Exception of No Cause of Action.
[1] In a long and well-considered written opinion, found in the record, the lower court, as indicated above, decided the issues raised by this exception adversely to the defendants. The main contention, in the court below, on this point, it would appear from the judge’s opinion, was that parol evidence was not admissible to prove the simulated character of the acts by which the defendant Joseph T. Mulhaupt became vested with the record title, and that the plaintiffs were bound by the answers to the interrogatories on facts and articles. However, as to all of the other heirs, with the possible exception of Rinaldo A. Phelps, such testimony, in our opinion, was clearly admissible under the provisions of Act No. 5 of 1884, amending article 2239 of the Revised Civil Code so as to read as follows:
“Article 2239 (2236). Counter letters can have no effect against creditors or bona fide purchasers; they are valid as to all others; but forced heirs shall have the same right to annul absolutely and by parol evidence the simulated contracts of those from whom they inherit, and shall not be restricted to the legitimate.”

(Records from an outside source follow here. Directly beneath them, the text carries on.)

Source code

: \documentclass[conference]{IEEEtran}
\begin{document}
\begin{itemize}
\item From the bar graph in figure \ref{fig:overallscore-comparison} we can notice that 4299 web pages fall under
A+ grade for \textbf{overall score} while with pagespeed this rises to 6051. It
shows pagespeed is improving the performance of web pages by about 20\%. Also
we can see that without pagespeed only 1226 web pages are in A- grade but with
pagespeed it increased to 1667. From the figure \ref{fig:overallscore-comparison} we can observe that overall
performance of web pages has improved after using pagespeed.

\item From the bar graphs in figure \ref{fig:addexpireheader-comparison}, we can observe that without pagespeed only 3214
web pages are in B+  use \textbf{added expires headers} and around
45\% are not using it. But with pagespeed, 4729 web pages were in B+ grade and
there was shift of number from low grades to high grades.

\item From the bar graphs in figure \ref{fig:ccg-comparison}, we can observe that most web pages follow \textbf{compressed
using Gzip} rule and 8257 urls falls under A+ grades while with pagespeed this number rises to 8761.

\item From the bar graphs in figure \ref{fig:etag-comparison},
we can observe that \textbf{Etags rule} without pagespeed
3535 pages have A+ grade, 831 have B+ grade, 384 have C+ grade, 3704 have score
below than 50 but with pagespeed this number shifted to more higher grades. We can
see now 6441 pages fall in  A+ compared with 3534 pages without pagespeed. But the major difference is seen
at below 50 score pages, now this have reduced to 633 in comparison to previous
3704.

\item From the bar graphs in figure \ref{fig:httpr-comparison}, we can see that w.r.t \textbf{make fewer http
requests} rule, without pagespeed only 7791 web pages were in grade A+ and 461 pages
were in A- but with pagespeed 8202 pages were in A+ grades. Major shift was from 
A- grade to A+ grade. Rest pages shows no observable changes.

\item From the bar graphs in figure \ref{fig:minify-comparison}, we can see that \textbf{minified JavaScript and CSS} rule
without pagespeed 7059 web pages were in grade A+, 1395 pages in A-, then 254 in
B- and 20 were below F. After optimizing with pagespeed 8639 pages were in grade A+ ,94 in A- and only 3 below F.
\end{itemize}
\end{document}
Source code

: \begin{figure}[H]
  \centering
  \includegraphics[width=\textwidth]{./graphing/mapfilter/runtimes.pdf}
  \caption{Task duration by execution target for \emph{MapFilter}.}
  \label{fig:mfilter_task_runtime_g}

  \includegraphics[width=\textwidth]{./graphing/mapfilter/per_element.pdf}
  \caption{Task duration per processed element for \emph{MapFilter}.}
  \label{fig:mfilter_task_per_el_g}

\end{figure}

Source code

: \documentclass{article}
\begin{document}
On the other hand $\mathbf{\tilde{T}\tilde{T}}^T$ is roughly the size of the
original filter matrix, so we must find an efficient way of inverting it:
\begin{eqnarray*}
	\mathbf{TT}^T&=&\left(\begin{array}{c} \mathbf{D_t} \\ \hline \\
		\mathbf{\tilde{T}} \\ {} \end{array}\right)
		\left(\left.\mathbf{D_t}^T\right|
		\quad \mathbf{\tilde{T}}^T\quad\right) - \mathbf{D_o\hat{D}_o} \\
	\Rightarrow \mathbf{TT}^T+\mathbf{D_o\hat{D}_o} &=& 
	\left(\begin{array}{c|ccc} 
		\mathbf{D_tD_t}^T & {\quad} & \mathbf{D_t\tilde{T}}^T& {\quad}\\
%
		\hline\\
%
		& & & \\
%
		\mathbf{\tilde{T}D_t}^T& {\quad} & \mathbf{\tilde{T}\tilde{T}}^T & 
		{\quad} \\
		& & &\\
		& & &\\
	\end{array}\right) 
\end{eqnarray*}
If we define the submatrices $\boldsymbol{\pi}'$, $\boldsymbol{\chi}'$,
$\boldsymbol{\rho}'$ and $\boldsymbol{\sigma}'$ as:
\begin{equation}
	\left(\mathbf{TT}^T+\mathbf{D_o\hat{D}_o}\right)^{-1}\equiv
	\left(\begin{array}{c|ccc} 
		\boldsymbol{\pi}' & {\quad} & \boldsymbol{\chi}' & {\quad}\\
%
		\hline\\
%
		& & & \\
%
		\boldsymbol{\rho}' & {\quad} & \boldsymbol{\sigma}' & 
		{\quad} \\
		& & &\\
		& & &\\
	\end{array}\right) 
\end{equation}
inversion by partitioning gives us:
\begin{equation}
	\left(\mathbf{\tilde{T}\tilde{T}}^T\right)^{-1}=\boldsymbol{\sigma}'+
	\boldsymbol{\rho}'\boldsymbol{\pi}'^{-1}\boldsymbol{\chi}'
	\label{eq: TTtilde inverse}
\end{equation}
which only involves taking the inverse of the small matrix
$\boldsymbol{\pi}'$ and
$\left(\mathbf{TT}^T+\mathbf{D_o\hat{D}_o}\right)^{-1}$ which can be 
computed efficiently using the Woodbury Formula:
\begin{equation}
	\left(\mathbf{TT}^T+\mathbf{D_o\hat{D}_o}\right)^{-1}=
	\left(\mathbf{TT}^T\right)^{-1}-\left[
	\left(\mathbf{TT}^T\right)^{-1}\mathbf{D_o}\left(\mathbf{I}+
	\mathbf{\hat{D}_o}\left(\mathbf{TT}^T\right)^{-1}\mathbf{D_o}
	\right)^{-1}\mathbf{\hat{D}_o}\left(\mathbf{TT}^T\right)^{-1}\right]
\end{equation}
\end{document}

See Wells v. Goss, 110 La. 348, 34 South. 470.
So that, in an action of the kind now before us, forced heirs are not held within the restrictions imposed by article 2275 of the Civil Code as to the propounding of interrogatories on facts and articles concerning real property, but may introduce any other parol proof to make out their case. Hence, in adopting the course pursued in this case, the plaintiffs were merely availing themselves of the provisions of articles 347 et seq. of the Code of Practice, which permit one to obtain such evidence as he may from his adversary in this manner, to be used on the trial, and which course does not preclude the use of other evidence, provided there be no-*1085other inhibition in the law against the same. C. P. 354.
[2] As to the plaintiff Rinaldo A. Phelps, defendants averred in their answer that, haying been the record vendor in the acts by which the conveyances were made to J. T. Mulhanpt of the property in dispute, the said Phelps was-estopped to attack or deny the import thereof; but, in the answers to the interrogatories on facts and articles, the said Mulhaupt had already admitted that the property in question had been placed in the name of the said Phelps by the mother for her own convenience, and that it had been conveyed to the said Mulhaupt at her instance. It is true that he claimed it was done for the purpose of effecting a partition, but the conclusion is none the less clear from these answers that he admitted the property had belonged to his mother, and that Phelps was the mere instrumentality through which the conveyance was made. It is true that article 353 of the Code of Practice provides that the party so interrogated shall confess or deny the fact' so inquired about, but he is also permitted to state any other facts tending to his defense, provided they be closely linked to the fact on which he has been questioned. This he attempted to do in saying that his mother had caused the property to be transferred to him for the purpose of effecting a partition, and in support of the answer which he had made that he did not hold and had not held the same for her; regardless of whether or not he might be permitted, by such proof, to show a donation or partition, which the plaintiffs claim would have the effect of proving an act entirely different from that which it purports on its face to be. We think these admissions by J. T. Mulhaupt have removed whatever objection there might have been to the attack of R. A. Phelps upon the deeds from himself to Mulhaupt, even granting that the article 2239, as amended by the Act No. 5 of 1884, does not apply in a case of this kind, so as to overcome the estoppel which might otherwise operate as against the said Phelps.
For these reasons, we think the exceptions of no cause of action were properly overruled.